Lawmakers have released a discussion draft of legislation to reauthorize user fee agreements (UFAs) for the Food and Drug Administration (FDA). The bill from the House Energy and Commerce Committee and the Senate Health, Education, Labor, and Pensions (HELP) Committee is bipartisan, and would give the FDA authority to continue collecting user fees from pharmaceutical and medical device manufacturers. The prescription drug user fee amendments (PDUFA), medical device user fee amendments (MDUFA), generic drug user fee amendments (GDUFA), and biosimilar user fee amendments (BsUFA), last authorized in 2012, all must be updated and reauthorized by Congress before the current user fee agreements expire on September 30. PDUFA VI would support patient-focused drug development, biomarker development and qualification, the creation and review of rare disease treatments, guidance for combination products, and the modernization of clinical trials. MDUFA IV will also focus on the collection of real world safety and effectiveness evidence, and improving the de novo device review process. GDUFA II aims to improve support for small businesses, and would establish priority review timelines. BsUFA II will continue to build the agency’s biosimilars program, and support guidance for product developers. If reauthorization does not occur before the August recess, the FDA will initiate procedures to notify more than 5,000 agency employees of possible lay offs. Both Republican and Democratic leadership on the authorizing committees have stressed the importance of completing their work prior to that point. User fees account for 70 percent of the brand drug review budget, 36 percent of the medical device review budget, 75 percent of the generic drug review budget, and 29 percent of the biosimilar review budget.
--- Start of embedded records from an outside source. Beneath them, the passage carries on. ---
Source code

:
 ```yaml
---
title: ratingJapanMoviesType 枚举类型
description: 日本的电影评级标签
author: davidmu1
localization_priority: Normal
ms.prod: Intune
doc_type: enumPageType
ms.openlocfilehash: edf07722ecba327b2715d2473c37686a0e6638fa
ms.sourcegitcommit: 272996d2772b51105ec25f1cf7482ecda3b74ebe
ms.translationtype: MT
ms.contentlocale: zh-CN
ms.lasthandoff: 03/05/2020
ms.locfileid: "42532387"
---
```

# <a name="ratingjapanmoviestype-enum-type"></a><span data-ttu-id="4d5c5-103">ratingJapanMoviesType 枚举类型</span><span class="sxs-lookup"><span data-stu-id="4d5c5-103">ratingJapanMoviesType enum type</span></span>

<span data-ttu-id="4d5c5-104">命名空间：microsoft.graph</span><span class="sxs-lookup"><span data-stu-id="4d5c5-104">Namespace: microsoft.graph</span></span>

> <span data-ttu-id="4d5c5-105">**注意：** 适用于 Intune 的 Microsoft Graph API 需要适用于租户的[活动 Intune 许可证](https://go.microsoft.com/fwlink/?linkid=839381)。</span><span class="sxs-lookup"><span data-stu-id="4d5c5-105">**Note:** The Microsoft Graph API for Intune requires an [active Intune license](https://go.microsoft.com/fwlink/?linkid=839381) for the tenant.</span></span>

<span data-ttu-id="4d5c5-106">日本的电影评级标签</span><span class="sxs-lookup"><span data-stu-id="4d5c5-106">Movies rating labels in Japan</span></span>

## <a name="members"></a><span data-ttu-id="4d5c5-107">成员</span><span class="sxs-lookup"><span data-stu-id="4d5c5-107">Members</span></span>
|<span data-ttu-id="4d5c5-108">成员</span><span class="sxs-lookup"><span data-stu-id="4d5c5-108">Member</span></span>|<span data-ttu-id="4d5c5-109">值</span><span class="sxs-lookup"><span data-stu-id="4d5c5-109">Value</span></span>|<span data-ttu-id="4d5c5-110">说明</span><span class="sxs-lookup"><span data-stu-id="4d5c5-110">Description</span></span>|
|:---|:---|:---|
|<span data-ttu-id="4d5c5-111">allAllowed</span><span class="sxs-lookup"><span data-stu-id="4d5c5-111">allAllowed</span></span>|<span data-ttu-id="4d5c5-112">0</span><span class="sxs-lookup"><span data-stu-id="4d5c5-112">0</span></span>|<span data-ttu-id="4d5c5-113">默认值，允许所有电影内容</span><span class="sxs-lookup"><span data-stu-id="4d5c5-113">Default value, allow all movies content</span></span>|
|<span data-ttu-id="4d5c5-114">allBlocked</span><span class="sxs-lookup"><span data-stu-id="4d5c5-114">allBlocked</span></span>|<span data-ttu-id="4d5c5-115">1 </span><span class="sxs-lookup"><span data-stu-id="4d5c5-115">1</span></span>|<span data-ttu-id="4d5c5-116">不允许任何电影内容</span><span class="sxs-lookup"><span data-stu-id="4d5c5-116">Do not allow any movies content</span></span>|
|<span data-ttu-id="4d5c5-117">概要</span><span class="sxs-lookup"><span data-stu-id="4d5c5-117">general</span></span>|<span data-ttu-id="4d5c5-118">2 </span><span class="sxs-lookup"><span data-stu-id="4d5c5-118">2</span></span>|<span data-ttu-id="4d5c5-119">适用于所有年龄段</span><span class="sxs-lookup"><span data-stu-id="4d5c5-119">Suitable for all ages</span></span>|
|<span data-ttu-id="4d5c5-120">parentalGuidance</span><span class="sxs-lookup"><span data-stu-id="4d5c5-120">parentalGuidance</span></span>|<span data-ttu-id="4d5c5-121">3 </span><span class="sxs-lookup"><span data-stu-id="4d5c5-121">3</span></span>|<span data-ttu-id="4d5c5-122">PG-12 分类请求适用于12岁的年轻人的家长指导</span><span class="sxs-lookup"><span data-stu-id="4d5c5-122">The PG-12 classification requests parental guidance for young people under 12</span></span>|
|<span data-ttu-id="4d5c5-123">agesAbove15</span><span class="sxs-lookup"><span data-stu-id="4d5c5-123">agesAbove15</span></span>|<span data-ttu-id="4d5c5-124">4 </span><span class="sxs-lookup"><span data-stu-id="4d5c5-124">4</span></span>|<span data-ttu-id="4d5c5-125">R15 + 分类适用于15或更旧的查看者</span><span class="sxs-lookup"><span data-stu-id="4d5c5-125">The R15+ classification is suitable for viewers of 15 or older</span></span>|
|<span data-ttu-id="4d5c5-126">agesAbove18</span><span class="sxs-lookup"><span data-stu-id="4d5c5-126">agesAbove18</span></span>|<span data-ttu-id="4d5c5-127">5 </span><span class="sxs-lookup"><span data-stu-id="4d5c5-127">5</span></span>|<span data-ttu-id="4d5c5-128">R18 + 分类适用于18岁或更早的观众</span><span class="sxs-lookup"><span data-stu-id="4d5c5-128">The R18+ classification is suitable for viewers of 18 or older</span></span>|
Bipartisan Opioid Legislation Introduced in Senate

Sens. Kirsten Gillibrand (D-N.Y.) and John McCain (R-Ariz.) introduced S.892, the Opioid Addiction Prevention Act a bill aimed at reducing opioid misuse and addiction. The legislation would limit opioid prescriptions for acute pain to seven days. The limit would not apply to treatments for cancer care, palliative care, hospice, or end-of-life care. The bill is modeled after legislation that has been passed in several states, including New York and Arizona. Medical professionals would be required to certify, as a part of their Drug Enforcement Agency (DEA) registration, that they will not prescribe an opioid as an initial treatment for acute pain in an amount that exceeds a seven-day supply, and may not provide a refill.

White House Appoints Drug Czar

Rep. Tom Marino (R-Pa.) will leave his position as a member of the House of Representatives to lead the Office of National Drug Control Policy. Rep. Marino has served in the House since 2011, and has been a member of the Judiciary Committee as well as the Energy and Commerce Committee, which has worked to combat the opioid epidemic.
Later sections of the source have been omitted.